Wir haben uns für die weibliche Form der Anrede entschieden. Nicht zuletzt deshalb, weil auch die Gesundheitsbranche weiblich ist. In Österreich gibt es 87 % Pflegerinnen in Krankenhäusern, 78 % Apothekerinnen und „nur“ 42 % berufsausübende Ärztinnen, jedoch 60,2 % Medizin-Absolventinnen. Bei uns selbst liegt der Frauenanteil bei 70 %. Selbstverständlich wenden wir uns damit genauso an die männliche Bevölkerung.

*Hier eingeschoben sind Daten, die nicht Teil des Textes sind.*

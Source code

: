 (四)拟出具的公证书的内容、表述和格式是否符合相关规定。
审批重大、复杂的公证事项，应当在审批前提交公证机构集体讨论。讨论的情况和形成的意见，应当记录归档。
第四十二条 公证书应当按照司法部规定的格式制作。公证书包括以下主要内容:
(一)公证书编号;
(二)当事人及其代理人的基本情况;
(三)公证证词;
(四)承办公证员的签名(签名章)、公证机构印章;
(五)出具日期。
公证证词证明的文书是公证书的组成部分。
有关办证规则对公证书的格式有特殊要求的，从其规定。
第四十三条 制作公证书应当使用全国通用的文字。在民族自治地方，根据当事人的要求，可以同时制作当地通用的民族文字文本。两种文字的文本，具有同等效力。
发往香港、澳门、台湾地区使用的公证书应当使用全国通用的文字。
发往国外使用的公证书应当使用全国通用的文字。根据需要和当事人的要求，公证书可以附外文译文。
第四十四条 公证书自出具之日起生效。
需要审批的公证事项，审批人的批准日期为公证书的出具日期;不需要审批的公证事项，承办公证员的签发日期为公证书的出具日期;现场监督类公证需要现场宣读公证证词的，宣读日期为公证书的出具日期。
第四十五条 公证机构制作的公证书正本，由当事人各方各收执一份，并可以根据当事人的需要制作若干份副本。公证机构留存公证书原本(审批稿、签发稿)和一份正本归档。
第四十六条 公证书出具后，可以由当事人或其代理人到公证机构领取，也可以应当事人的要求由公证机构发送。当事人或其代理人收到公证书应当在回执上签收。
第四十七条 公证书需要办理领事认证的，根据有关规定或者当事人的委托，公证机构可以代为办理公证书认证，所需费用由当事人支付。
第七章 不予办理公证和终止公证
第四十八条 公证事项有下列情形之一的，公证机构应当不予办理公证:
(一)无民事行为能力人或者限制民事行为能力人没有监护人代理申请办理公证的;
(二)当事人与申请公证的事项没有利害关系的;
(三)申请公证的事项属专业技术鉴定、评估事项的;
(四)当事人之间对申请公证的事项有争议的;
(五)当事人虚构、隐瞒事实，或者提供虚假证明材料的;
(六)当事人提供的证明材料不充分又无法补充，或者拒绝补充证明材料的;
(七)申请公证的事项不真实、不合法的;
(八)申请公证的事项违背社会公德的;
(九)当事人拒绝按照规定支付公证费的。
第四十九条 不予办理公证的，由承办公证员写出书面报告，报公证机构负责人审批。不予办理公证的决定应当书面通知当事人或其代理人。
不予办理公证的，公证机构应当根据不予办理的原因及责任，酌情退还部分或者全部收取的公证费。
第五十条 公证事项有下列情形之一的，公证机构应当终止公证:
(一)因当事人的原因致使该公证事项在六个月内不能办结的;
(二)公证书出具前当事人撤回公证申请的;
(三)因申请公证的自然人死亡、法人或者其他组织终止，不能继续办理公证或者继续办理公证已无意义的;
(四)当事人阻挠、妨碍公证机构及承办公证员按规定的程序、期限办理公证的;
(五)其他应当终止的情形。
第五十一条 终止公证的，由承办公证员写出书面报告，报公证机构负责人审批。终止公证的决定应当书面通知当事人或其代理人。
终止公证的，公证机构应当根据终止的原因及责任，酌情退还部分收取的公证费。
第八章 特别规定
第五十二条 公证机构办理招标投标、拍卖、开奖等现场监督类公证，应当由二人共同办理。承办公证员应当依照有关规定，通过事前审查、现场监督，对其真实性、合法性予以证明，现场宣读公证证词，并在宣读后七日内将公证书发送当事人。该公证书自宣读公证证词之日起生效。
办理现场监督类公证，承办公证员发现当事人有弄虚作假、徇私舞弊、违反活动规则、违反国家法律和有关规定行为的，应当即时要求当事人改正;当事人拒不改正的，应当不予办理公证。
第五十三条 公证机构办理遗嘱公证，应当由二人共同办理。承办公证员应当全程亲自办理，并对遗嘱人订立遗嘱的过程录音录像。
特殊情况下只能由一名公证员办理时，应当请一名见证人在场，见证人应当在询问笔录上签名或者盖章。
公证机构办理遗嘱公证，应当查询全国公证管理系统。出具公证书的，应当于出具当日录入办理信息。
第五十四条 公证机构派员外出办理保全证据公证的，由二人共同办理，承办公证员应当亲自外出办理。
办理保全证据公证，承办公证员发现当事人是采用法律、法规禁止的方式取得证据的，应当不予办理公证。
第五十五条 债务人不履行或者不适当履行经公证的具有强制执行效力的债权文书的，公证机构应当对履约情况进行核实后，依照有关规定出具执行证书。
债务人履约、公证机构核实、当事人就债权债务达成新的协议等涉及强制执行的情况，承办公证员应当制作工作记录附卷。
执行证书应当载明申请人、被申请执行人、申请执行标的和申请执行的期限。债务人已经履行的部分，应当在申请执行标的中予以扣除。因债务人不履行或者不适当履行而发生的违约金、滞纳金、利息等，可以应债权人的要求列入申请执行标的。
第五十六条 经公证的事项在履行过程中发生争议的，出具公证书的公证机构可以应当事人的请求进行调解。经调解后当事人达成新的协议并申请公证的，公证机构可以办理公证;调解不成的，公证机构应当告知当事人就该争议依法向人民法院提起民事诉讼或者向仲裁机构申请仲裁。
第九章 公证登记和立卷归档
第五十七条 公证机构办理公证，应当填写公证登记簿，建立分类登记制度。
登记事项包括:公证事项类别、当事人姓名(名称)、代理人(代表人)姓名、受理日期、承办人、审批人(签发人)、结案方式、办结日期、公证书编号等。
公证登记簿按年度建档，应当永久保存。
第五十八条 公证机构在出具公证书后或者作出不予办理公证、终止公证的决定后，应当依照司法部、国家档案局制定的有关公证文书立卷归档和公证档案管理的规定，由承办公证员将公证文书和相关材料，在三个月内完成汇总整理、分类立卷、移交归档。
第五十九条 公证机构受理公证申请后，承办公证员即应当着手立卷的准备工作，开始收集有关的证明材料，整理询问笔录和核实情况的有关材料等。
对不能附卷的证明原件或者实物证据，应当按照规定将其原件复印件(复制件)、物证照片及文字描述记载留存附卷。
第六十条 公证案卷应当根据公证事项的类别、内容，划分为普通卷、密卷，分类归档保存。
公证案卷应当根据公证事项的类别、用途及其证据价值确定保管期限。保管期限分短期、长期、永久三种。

So begrüsst die Internetseite von GlaxoSmithKline Österreich die Nutzerinnen. Was eine Frau an der Spitze bewirken kann…

Arzneimittelpreise: "Siehe Antwort auf Frage 2"

Die Bundestagsfraktion der Linken wollte von der Bundesregierung wissen, was diese über die Arzneimittelpreise im Ausland im Vergleich zu Deutschland weiss. Ziemlich wenig, wie der Antwort auf die pdf-DateiKleine Anfrage zu “Nationalen und internationalen Regelungen zur Arzneimittelpreisbildung” zeigt.

Da die deutschen Arzneimittelpreise zum Teil eine Grundlage für Preisgestaltungen in anderen Staaten darstellen, sei es auch von internationaler Bedeutung, ob die Vielzahl an Regelungen zur Begrenzung der Arzneimittelausgaben Einfluss auf die offiziellen deutschen Herstellerabgabepreise hätten, so die Begründung für die Initiative.

Gleich auf die zweite Frage nach Positivlisten in anderen Ländern muss das Bundesgesundheitsministerium passen:

Die Bundesregierung führt kein Register über Preisregulierungen und Erstattungsregelungen in anderen Ländern und verweist auf entsprechende Fachveröffentlichungen.

Die folgenden 13 Fragen hätte sich die Linksfraktion schenken können. Sieben Mal wird lapidar verwiesen

Siehe Antwort auf Frage 2.

Die restlichen Antworten zeugen auch nicht von Durchblick, sondern signalisieren: Arzneimittelpreise im Ausland? Interessiert uns nicht.

Schelmexperten-Challenge

Crowdsourcing bei der Ideensuche für Lösungen in der Medizin: The 2010 DiabetesMine Design Challenge.

Wäre eine Gelegenheit für die Schelmexperten des sozialen Internets, die es auch und besonders im Bereich Medizin und Gesundheit gibt, zu beweisen, dass sie nicht nur heisse Luft produzieren und sich virtuell auf auf Twitter und real-life auf Tagungen gegenseitig auf die Schulter klopfen können. Aber dazu müsste sie ja Ahnung von den Defiziten in der Gesundheitsversorgung und “unmet needs” haben – und die liegen nicht in der Verbesserung des Marketings für die Pharma- und Medizintechnikindustrie durch “Social Media”.